**Task:** Lines from the line with "the text types" to the line with "configure text wrapping" in the entries below, and only those, must be output exactly, with both ends included.
========================
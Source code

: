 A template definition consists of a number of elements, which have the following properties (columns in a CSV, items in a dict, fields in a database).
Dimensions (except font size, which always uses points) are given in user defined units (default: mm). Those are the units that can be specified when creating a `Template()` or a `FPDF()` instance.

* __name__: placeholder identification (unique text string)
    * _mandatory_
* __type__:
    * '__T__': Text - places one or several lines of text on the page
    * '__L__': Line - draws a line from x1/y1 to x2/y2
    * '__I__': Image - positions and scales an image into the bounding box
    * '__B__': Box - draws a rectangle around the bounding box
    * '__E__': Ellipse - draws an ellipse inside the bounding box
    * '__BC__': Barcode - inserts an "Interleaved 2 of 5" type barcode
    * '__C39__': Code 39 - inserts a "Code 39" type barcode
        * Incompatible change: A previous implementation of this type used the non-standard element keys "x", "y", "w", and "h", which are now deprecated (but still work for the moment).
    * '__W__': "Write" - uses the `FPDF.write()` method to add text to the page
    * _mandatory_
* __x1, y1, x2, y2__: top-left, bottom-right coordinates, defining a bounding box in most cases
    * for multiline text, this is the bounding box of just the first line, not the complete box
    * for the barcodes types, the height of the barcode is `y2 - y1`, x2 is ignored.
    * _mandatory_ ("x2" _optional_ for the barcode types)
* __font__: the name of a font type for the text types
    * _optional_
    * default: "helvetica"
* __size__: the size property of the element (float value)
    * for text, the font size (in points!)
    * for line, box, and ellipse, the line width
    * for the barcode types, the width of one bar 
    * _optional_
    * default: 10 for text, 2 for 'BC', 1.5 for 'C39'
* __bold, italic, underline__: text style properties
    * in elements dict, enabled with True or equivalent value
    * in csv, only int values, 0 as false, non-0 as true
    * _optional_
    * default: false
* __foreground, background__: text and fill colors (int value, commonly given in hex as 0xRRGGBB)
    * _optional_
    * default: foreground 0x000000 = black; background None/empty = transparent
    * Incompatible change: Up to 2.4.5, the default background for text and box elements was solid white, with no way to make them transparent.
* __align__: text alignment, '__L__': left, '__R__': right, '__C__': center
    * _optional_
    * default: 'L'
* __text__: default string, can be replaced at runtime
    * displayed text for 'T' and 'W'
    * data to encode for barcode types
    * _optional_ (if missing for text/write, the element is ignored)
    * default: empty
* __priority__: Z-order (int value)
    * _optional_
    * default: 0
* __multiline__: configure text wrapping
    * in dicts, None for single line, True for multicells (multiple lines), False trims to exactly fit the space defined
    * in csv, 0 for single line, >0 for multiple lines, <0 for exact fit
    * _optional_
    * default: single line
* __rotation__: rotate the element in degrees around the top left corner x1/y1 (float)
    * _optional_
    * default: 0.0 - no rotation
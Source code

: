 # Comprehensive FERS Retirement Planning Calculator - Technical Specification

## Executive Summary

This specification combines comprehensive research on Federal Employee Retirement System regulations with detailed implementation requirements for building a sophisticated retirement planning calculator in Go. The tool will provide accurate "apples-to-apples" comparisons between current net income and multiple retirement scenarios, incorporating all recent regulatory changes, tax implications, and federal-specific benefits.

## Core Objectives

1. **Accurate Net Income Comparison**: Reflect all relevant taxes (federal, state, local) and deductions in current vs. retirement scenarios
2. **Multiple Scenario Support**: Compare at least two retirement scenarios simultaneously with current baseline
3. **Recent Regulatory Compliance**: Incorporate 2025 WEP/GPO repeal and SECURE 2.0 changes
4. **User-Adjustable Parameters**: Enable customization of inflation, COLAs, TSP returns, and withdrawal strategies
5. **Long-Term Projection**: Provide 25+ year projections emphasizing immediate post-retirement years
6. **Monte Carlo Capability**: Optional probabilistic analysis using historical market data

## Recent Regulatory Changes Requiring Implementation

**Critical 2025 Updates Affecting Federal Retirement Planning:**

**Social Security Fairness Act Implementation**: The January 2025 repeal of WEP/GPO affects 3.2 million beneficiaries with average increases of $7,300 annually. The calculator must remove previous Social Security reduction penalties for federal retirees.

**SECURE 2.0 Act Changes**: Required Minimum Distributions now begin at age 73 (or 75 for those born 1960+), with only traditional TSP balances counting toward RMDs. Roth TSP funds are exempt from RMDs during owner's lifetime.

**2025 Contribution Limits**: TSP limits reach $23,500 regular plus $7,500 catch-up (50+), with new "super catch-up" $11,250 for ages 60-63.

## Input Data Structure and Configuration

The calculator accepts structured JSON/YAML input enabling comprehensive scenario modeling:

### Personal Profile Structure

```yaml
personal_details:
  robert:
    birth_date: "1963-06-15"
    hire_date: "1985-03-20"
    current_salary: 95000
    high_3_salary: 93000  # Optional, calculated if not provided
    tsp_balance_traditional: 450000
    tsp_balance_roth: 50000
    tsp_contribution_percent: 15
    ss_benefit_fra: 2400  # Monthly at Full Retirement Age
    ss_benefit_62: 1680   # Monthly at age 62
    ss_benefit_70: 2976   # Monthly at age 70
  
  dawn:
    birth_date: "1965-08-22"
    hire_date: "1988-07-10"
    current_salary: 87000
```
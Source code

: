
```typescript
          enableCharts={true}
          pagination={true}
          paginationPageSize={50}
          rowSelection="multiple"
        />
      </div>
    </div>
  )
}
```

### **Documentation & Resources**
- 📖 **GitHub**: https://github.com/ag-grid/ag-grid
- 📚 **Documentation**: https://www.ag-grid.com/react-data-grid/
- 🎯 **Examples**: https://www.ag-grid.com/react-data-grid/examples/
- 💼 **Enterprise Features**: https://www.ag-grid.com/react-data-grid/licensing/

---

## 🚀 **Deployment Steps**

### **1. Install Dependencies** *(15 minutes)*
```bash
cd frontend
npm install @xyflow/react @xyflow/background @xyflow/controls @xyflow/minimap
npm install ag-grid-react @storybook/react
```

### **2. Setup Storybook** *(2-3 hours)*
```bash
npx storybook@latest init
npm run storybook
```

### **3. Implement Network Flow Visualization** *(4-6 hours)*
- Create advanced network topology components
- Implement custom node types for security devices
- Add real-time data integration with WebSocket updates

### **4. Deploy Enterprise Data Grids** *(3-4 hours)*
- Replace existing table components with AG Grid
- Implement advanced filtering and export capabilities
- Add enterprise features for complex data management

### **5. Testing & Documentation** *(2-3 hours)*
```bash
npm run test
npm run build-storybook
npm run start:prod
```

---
========================
**Response area:**
* __font__: the name of a font type for the text types
    * _optional_
    * default: "helvetica"
* __size__: the size property of the element (float value)
    * for text, the font size (in points!)
    * for line, box, and ellipse, the line width
    * for the barcode types, the width of one bar 
    * _optional_
    * default: 10 for text, 2 for 'BC', 1.5 for 'C39'
* __bold, italic, underline__: text style properties
    * in elements dict, enabled with True or equivalent value
    * in csv, only int values, 0 as false, non-0 as true
    * _optional_
    * default: false
* __foreground, background__: text and fill colors (int value, commonly given in hex as 0xRRGGBB)
    * _optional_
    * default: foreground 0x000000 = black; background None/empty = transparent
    * Incompatible change: Up to 2.4.5, the default background for text and box elements was solid white, with no way to make them transparent.
* __align__: text alignment, '__L__': left, '__R__': right, '__C__': center
    * _optional_
    * default: 'L'
* __text__: default string, can be replaced at runtime
    * displayed text for 'T' and 'W'
    * data to encode for barcode types
    * _optional_ (if missing for text/write, the element is ignored)
    * default: empty
* __priority__: Z-order (int value)
    * _optional_
    * default: 0
* __multiline__: configure text wrapping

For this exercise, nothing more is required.